Even better is how Santoshi and Raghavan shape the Atul Kulkarni character, who we think is a villain. He doesn’t say a word for almost half the running time, and then, during an intense verbal showdown between Bachchan and Akshay Kumar, when the tension is at an all-time high, he speaks. This is how you extract maximum mileage from your characters. Kulkarni’s mother, played by Tanuja, is also used beautifully, to emphasise the maxim that, in the masala universe, the mother is the supreme moral authority. Bachchan’s mission is important not because he promises his superior that he’ll bring Kulkarni to court but because he promises Kulkarni’s mother that he’ll bring her son to court, so that the law can take its course. But the writers don’t simply adhere slavishly to the masala tradition – they also tweak it. Bachchan is unable to keep his promise to Tanuja – and this is but inevitable in a story where nothing goes per plan. Compare this arc of the mother (even when she’s not on screen, we feel her presence) to the lazy way a distraught mother is used in Singham Returns, simply to amp up the melodrama.
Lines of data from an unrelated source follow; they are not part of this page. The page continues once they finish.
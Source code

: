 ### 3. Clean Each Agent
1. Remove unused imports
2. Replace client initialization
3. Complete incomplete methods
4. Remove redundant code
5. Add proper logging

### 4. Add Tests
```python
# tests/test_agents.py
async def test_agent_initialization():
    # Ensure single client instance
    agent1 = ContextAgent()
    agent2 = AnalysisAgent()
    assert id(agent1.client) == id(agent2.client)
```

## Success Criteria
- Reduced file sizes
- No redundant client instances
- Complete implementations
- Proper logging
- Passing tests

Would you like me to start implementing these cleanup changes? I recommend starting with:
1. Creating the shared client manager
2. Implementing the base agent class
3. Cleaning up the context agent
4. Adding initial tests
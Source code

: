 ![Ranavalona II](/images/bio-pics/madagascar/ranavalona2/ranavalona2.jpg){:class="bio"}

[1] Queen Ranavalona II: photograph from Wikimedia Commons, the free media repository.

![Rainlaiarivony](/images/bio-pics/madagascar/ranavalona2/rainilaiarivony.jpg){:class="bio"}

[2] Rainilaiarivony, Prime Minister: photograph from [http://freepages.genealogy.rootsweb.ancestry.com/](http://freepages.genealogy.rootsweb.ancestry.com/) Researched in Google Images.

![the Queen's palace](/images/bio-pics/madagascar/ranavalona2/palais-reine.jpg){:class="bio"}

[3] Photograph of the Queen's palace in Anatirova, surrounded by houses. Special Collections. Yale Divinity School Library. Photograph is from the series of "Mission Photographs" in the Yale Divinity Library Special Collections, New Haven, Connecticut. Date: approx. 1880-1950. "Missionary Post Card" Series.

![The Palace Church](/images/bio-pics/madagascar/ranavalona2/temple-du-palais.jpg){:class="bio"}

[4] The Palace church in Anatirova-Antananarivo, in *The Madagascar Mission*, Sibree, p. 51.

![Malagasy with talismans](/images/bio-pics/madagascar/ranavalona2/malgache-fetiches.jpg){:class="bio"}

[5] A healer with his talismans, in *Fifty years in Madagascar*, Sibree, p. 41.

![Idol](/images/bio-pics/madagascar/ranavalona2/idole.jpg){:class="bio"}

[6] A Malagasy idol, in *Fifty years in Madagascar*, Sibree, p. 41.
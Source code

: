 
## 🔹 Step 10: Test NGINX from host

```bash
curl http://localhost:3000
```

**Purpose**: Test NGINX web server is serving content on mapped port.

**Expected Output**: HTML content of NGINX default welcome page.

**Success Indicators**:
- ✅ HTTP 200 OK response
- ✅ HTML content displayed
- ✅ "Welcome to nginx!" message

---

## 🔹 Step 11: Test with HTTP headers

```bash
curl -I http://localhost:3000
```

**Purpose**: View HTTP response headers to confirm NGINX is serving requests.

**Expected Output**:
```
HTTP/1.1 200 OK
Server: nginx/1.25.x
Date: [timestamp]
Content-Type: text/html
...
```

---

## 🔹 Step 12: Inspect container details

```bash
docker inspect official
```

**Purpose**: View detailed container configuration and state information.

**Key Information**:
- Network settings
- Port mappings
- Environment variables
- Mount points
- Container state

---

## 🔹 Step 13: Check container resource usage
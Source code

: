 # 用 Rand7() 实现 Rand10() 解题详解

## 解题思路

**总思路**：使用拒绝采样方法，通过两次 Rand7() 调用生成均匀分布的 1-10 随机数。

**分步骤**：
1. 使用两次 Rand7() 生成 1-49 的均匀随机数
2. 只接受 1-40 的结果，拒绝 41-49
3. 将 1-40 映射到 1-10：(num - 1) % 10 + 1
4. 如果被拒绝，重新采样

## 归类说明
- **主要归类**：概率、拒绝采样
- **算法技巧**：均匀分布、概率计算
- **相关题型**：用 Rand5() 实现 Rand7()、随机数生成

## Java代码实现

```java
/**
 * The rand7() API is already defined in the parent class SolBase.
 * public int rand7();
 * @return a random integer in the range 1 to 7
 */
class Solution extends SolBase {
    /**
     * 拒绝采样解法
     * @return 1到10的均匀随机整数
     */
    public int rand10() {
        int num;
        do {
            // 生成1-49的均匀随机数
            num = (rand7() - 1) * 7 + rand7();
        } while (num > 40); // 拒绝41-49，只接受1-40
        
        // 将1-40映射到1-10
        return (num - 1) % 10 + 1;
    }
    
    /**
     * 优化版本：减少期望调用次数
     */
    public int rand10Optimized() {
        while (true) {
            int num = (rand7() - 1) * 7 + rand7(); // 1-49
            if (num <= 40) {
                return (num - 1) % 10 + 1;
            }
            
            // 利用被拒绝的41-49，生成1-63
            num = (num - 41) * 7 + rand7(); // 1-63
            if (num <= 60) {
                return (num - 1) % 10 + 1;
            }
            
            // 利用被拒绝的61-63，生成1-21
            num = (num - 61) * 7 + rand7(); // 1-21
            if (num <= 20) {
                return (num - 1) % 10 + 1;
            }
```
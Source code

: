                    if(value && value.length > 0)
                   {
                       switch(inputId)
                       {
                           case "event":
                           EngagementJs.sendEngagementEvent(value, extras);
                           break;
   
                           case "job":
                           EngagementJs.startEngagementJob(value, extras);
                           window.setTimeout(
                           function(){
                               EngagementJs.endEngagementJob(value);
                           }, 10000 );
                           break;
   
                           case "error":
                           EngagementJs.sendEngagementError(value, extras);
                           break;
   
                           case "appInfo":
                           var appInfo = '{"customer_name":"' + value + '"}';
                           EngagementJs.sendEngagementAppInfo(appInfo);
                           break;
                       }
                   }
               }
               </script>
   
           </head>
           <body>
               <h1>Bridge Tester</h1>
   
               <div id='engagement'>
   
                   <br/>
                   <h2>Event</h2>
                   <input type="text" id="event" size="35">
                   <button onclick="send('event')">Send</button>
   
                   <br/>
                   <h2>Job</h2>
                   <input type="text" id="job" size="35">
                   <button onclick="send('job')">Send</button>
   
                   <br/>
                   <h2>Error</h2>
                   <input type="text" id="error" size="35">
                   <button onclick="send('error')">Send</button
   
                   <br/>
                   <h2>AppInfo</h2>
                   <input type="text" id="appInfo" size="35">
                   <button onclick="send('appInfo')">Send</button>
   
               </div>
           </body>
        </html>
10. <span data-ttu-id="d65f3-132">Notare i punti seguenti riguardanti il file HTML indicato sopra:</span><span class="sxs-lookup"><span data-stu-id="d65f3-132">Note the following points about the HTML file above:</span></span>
The characters are from everywhere. There’s a man named Naidu. Bachchan’s wife speaks Tamil. And this diversity seeps into the story’s texture, when we see, for instance, that Bachchan has a personal side too, that his daughter is getting married, and he rues the fact that in the pursuit of duty he was rarely at home. Even the action scenes are textured. Not only are they painstakingly staged, like set pieces (the brilliant Saving Private Ryan-like early stretch comes to mind), we also get a sense of the cost of these exercises, when we learn, for instance, that the police armoury had defective guns and only four bulletproof vests. Unlike Singham Returns, this isn’t a one-note rah-rah ode to the police. Bachchan and his cohorts – a microcosm of the police force, comprising the spotless and the corrupt, the well-off and the middle-class – are constantly disillusioned. And yet, for every criticism of the police (“Yeh log lena jaante hain, dena nahin jaante”), there’s a moment that showcases their undervalued service to society. These “messages” aren’t cordoned off into a crude summing-up stretch at the end, but woven into the narrative throughout.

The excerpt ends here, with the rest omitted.